**WHAT IS NEEDED**
Look through the records below for the line with "Este trabajo consiste en una". Return that line and each one after it up to and including the line with "Para la resolución", exactly.

**TASK INPUT**
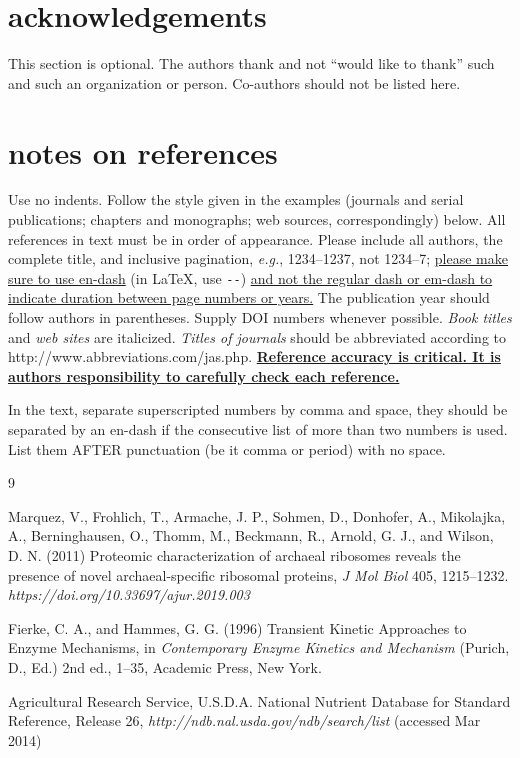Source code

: \documentclass[10pt]{article}
\begin{document}
\section*{acknowledgements}
This section is optional. The authors thank and not ``would like to thank'' such and such an organization or person. Co-authors should not be listed here.

\section*{notes on references}

Use no indents. Follow the style given in the examples (journals and serial publications;\cite{journal} chapters and monographs;\cite{chapters} web sources,\cite{web} correspondingly) below. All references in text must be in order of appearance. Please include all authors, the complete title, and inclusive pagination, \textit{e.g.}, 1234--1237, not 1234--7; \ul{please make sure to use en-dash} (in \LaTeX, use \verb+--+) \ul{and not the regular dash or em-dash to indicate duration between page numbers or years.} The publication year should follow authors in parentheses. Supply DOI numbers whenever possible. \textit{Book titles} and \textit{web sites} are italicized. \textit{Titles of journals} should be abbreviated according to http://www.abbreviations.com/jas.php. \textbf{\ul{Reference accuracy is critical. It is authors responsibility to carefully check each reference.}} 

In the text, separate superscripted numbers by comma and space,\cite{journal,chapters} they should be separated by an en-dash if the consecutive list of more than two numbers is used.\cite{journal,chapters,web} List them AFTER punctuation (be it comma or period) with no space.

\begin{thebibliography}{9} %

 Marquez, V., Frohlich, T., Armache, J. P., Sohmen, D., Donhofer, A., Mikolajka, A., Berninghausen, O., Thomm, M., Beckmann, R., Arnold, G. J., and Wilson, D. N. (2011) Proteomic characterization of archaeal ribosomes reveals the presence of novel archaeal-specific ribosomal proteins, \textit{J Mol Biol} 405, 1215--1232. \textit {https://doi.org/10.33697/ajur.2019.003}


 Fierke, C. A., and Hammes, G. G. (1996) Transient Kinetic Approaches to Enzyme Mechanisms, in \textit{Contemporary Enzyme Kinetics and Mechanism} (Purich, D., Ed.) 2nd ed., 1--35, Academic Press, New York.

 Agricultural Research Service, U.S.D.A. National Nutrient Database for Standard Reference, Release 26, \textit{http://ndb.nal.usda.gov/ndb/search/list} (accessed Mar 2014)
\end{thebibliography}
\end{document}
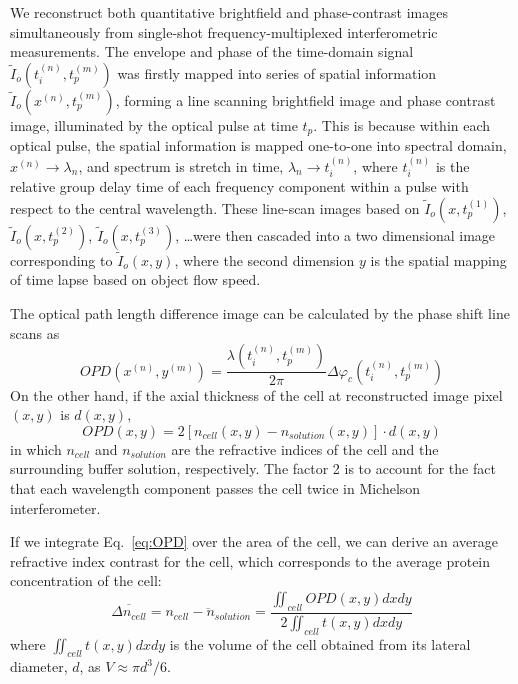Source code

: \documentclass[aps,pra,reprint,superscriptaddress]{revtex4-1}
\begin{document}
We reconstruct both quantitative brightfield and phase-contrast images simultaneously from single-shot frequency-multiplexed interferometric measurements. The envelope and phase of the time-domain signal $\tilde{I}_o (t_i^{(n)}, t_p^{(m)})$ was firstly mapped into series of spatial information $\tilde{I}_o(x^{(n)},t_p^{(m)})$, forming a line scanning brightfield image and phase contrast image, illuminated by the optical pulse at time $t_p$. This is because within each optical pulse, the spatial information is mapped one-to-one into spectral domain, $x^{(n)} \rightarrow \lambda_n$, and spectrum is stretch in time, $\lambda_n \rightarrow t_i^{(n)}$, where $t_i^{(n)}$ is the relative group delay time of each frequency component within a pulse with respect to the central wavelength. These line-scan images based on $\tilde{I}_o(x,t_p^{(1)})$, $\tilde{I}_o (x, t_p^{(2)})$, $\tilde{I}_o(x,t_p^{(3)})$, \ldots were then cascaded into a two dimensional image corresponding to $\tilde{I}_o(x,y)$, where the second dimension $y$ is the spatial mapping of time lapse based on object flow speed. 

The optical path length difference image can be calculated by the phase shift line scans as
\begin{equation}
OPD(x^{(n)},y^{(m)}) = \frac{\lambda(t_i^{(n)},t_p^{(m)})}{2\pi} \Delta\varphi_c(t_i^{(n)},t_p^{(m)})
\end{equation}
On the other hand, if the axial thickness of the cell at reconstructed image pixel $(x,y)$ is $d(x,y)$,
\begin{equation} \label{eq:OPD}
OPD(x,y) = 2 [n_{cell}(x,y) - n_{solution}(x,y)] \cdot d(x,y)
\end{equation}
in which $n_{cell}$ and $n_{solution}$ are the refractive indices of the cell and the surrounding buffer solution, respectively. The factor 2 is to account for the fact that each wavelength component passes the cell twice in Michelson interferometer. 

If we integrate Eq.~\ref{eq:OPD} over the area of the cell, we can derive an average refractive index contrast for the cell, which corresponds to the average protein concentration of the cell:
\begin{equation}
\overline{\Delta n_{cell}} = \overline{n_{cell} - n_{solution}} = \frac{\iint_{cell} OPD(x,y) dx dy}{2 \iint_{cell} t(x,y) dx dy}
\end{equation}
where $\iint_{cell} t(x,y) dx dy$ is the volume of the cell obtained from its lateral diameter, $d$, as $V \approx \pi d^3/6$. 
\end{document}
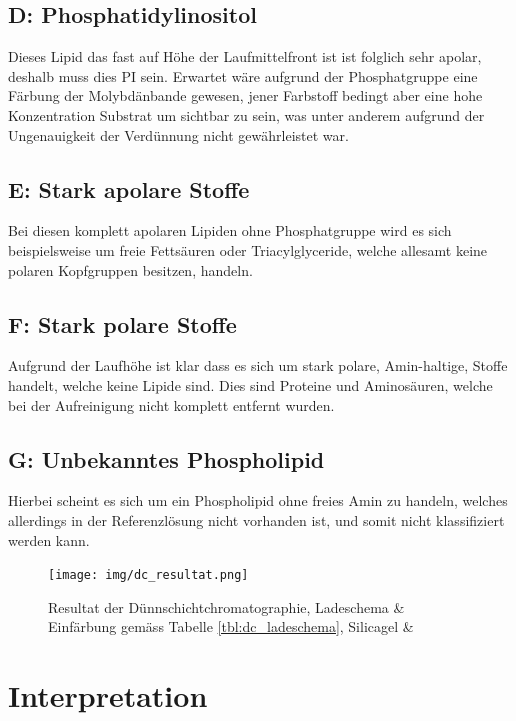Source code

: \documentclass[a4paper,english]{scrreprt}
\begin{document}
\subsection{D: Phosphatidylinositol}

Dieses Lipid das fast auf Höhe der Laufmittelfront ist ist folglich sehr
apolar, deshalb muss dies PI sein. Erwartet wäre aufgrund der Phosphatgruppe
eine Färbung der Molybdänbande gewesen, jener Farbstoff bedingt aber eine hohe
Konzentration Substrat um sichtbar zu sein, was unter anderem aufgrund der
Ungenauigkeit der Verdünnung nicht gewährleistet war.

\subsection{E: Stark apolare Stoffe}

Bei diesen komplett apolaren Lipiden ohne Phosphatgruppe wird es sich
beispielsweise um freie Fettsäuren oder Triacylglyceride, welche allesamt keine
polaren Kopfgruppen besitzen, handeln.

\subsection{F: Stark polare Stoffe}

Aufgrund der Laufhöhe ist klar dass es sich um stark polare, Amin-haltige,
Stoffe handelt, welche keine Lipide sind. Dies sind Proteine und Aminosäuren,
welche bei der Aufreinigung nicht komplett entfernt wurden.

\subsection{G: Unbekanntes Phospholipid}

Hierbei scheint es sich um ein Phospholipid ohne freies Amin zu handeln,
welches allerdings in der Referenzlösung nicht vorhanden ist, und somit nicht
klassifiziert werden kann.

\begin{figure}
	\centering
	\texttt{[image: img/dc\_resultat.png]}
	\caption{Resultat der Dünnschichtchromatographie, Ladeschema \& Einfärbung gemäss Tabelle \ref{tbl:dc_ladeschema}, Silicagel \& }
	\label{fig:dc_resultat}
\end{figure}

\section{Interpretation}
\end{document}
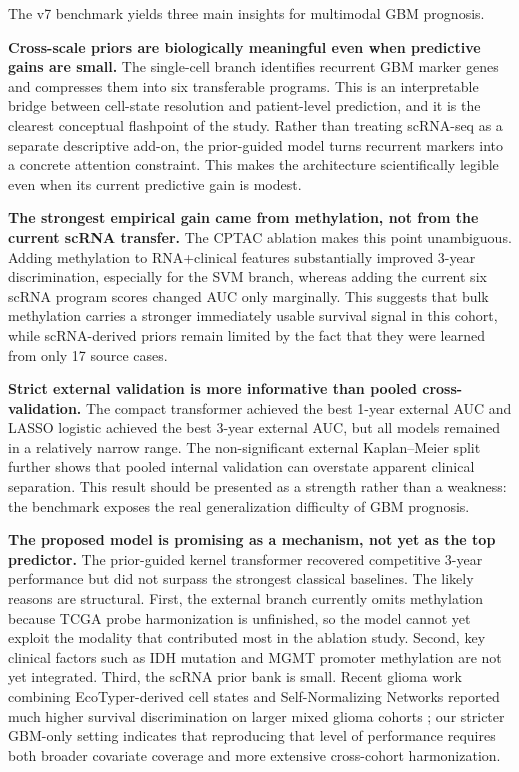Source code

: The v7 benchmark yields three main insights for multimodal GBM prognosis.

\textbf{Cross-scale priors are biologically meaningful even when predictive gains are small.} The single-cell branch identifies recurrent GBM marker genes and compresses them into six transferable programs. This is an interpretable bridge between cell-state resolution and patient-level prediction, and it is the clearest conceptual flashpoint of the study. Rather than treating scRNA-seq as a separate descriptive add-on, the prior-guided model turns recurrent markers into a concrete attention constraint. This makes the architecture scientifically legible even when its current predictive gain is modest.

\textbf{The strongest empirical gain came from methylation, not from the current scRNA transfer.} The CPTAC ablation makes this point unambiguous. Adding methylation to RNA+clinical features substantially improved 3-year discrimination, especially for the SVM branch, whereas adding the current six scRNA program scores changed AUC only marginally. This suggests that bulk methylation carries a stronger immediately usable survival signal in this cohort, while scRNA-derived priors remain limited by the fact that they were learned from only 17 source cases.

\textbf{Strict external validation is more informative than pooled cross-validation.} The compact transformer achieved the best 1-year external AUC and LASSO logistic achieved the best 3-year external AUC, but all models remained in a relatively narrow range. The non-significant external Kaplan--Meier split further shows that pooled internal validation can overstate apparent clinical separation. This result should be presented as a strength rather than a weakness: the benchmark exposes the real generalization difficulty of GBM prognosis.

\textbf{The proposed model is promising as a mechanism, not yet as the top predictor.} The prior-guided kernel transformer recovered competitive 3-year performance but did not surpass the strongest classical baselines. The likely reasons are structural. First, the external branch currently omits methylation because TCGA probe harmonization is unfinished, so the model cannot yet exploit the modality that contributed most in the ablation study. Second, key clinical factors such as IDH mutation and MGMT promoter methylation are not yet integrated. Third, the scRNA prior bank is small. Recent glioma work combining EcoTyper-derived cell states and Self-Normalizing Networks reported much higher survival discrimination on larger mixed glioma cohorts \cite{fan2025tme}; our stricter GBM-only setting indicates that reproducing that level of performance requires both broader covariate coverage and more extensive cross-cohort harmonization.

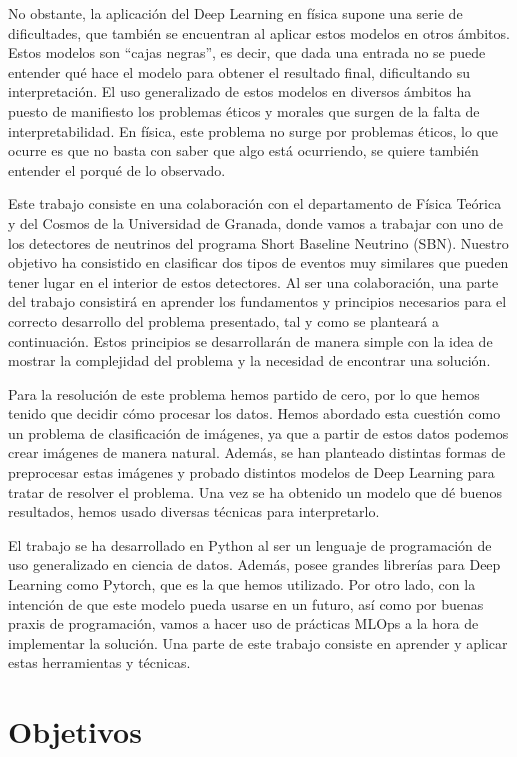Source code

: \documentclass[a4paper,12pt,oneside,titlepage]{book}
\begin{document}
No obstante, la aplicación del Deep Learning en física supone una serie de dificultades, que también se encuentran al aplicar estos modelos en otros ámbitos. Estos modelos son ``cajas negras'', es decir, que dada una entrada no se puede entender qué hace el modelo para obtener el resultado final, dificultando su interpretación. El uso generalizado de estos modelos en diversos ámbitos ha puesto de manifiesto los problemas éticos y morales que surgen de la falta de interpretabilidad. En física, este problema no surge por problemas éticos, lo que ocurre es que no basta con saber que algo está ocurriendo, se quiere también entender el porqué de lo observado.

Este trabajo consiste en una colaboración con el departamento de Física Teórica y del Cosmos de la Universidad de Granada, donde vamos a trabajar con uno de los detectores de neutrinos del programa Short Baseline Neutrino (SBN). Nuestro objetivo ha consistido en clasificar dos tipos de eventos muy similares que pueden tener lugar en el interior de estos detectores. Al ser una colaboración, una parte del trabajo consistirá en aprender los fundamentos y principios necesarios para el correcto desarrollo del problema presentado, tal y como se planteará a continuación. Estos principios se desarrollarán de manera simple con la idea de mostrar la complejidad del problema y la necesidad de encontrar una solución.

Para la resolución de este problema hemos partido de cero, por lo que hemos tenido que decidir cómo procesar los datos. Hemos abordado esta cuestión como un problema de clasificación de imágenes, ya que a partir de estos datos podemos crear imágenes de manera natural. Además, se han planteado distintas formas de preprocesar estas imágenes y probado distintos modelos de Deep Learning para tratar de resolver el problema. Una vez se ha obtenido un modelo que dé buenos resultados, hemos usado diversas técnicas para interpretarlo.

El trabajo se ha desarrollado en Python al ser un lenguaje de programación de uso generalizado en ciencia de datos. Además, posee grandes librerías para Deep Learning como Pytorch, que es la que hemos utilizado. Por otro lado, con la intención de que este modelo pueda usarse en un futuro, así como por buenas praxis de programación, vamos a hacer uso de prácticas MLOps a la hora de implementar la solución. Una parte de este trabajo consiste en aprender y aplicar estas herramientas y técnicas.

\section{Objetivos}
\end{document}
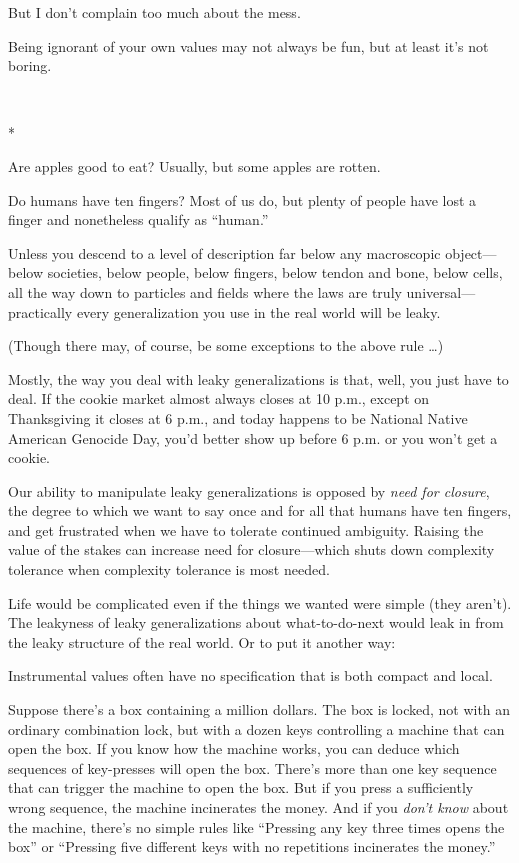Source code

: {
 But I don't complain too much about the mess.}

{
 Being ignorant of your own values may not always be fun, but at
least it's not boring.}

{\centering
 \ ~
\par}

{\centering
 *
\par}


{
 Are apples good to eat? Usually, but some apples are rotten. }

{
 Do humans have ten fingers? Most of us do, but plenty of people
have lost a finger and nonetheless qualify as
``human.''}

{
 Unless you descend to a level of description far below any
macroscopic object---below societies, below people, below fingers,
below tendon and bone, below cells, all the way down to particles and
fields where the laws are truly universal---practically every
generalization you use in the real world will be leaky.}

{
 (Though there may, of course, be some exceptions to the above rule
\ldots)}

{
 Mostly, the way you deal with leaky generalizations is that, well,
you just have to deal. If the cookie market almost always closes at 10
p.m., except on Thanksgiving it closes at 6 p.m., and today happens to
be National Native American Genocide Day, you'd better
show up before 6 p.m. or you won't get a cookie.}

{
 Our ability to manipulate leaky generalizations is opposed by
\textit{need for closure}, the degree to which we want to say once and
for all that humans have ten fingers, and get frustrated when we have
to tolerate continued ambiguity. Raising the value of the stakes can
increase need for closure---which shuts down complexity tolerance when
complexity tolerance is most needed.}

{
 Life would be complicated even if the things we wanted were simple
(they aren't). The leakyness of leaky generalizations
about what-to-do-next would leak in from the leaky structure of the
real world. Or to put it another way:}

{
 Instrumental values often have no specification that is both
compact and local.}

{
 Suppose there's a box containing a million
dollars. The box is locked, not with an ordinary combination lock, but
with a dozen keys controlling a machine that can open the box. If you
know how the machine works, you can deduce which sequences of
key-presses will open the box. There's more than one
key sequence that can trigger the machine to open the box. But if you
press a sufficiently wrong sequence, the machine incinerates the money.
And if you \textit{don't know} about the machine,
there's no simple rules like
``Pressing any key three times opens the
box'' or ``Pressing five different
keys with no repetitions incinerates the money.''}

**ANSWER SECTION**
Este trabajo consiste en una colaboración con el departamento de Física Teórica y del Cosmos de la Universidad de Granada, donde vamos a trabajar con uno de los detectores de neutrinos del programa Short Baseline Neutrino (SBN). Nuestro objetivo ha consistido en clasificar dos tipos de eventos muy similares que pueden tener lugar en el interior de estos detectores. Al ser una colaboración, una parte del trabajo consistirá en aprender los fundamentos y principios necesarios para el correcto desarrollo del problema presentado, tal y como se planteará a continuación. Estos principios se desarrollarán de manera simple con la idea de mostrar la complejidad del problema y la necesidad de encontrar una solución.

Para la resolución de este problema hemos partido de cero, por lo que hemos tenido que decidir cómo procesar los datos. Hemos abordado esta cuestión como un problema de clasificación de imágenes, ya que a partir de estos datos podemos crear imágenes de manera natural. Además, se han planteado distintas formas de preprocesar estas imágenes y probado distintos modelos de Deep Learning para tratar de resolver el problema. Una vez se ha obtenido un modelo que dé buenos resultados, hemos usado diversas técnicas para interpretarlo.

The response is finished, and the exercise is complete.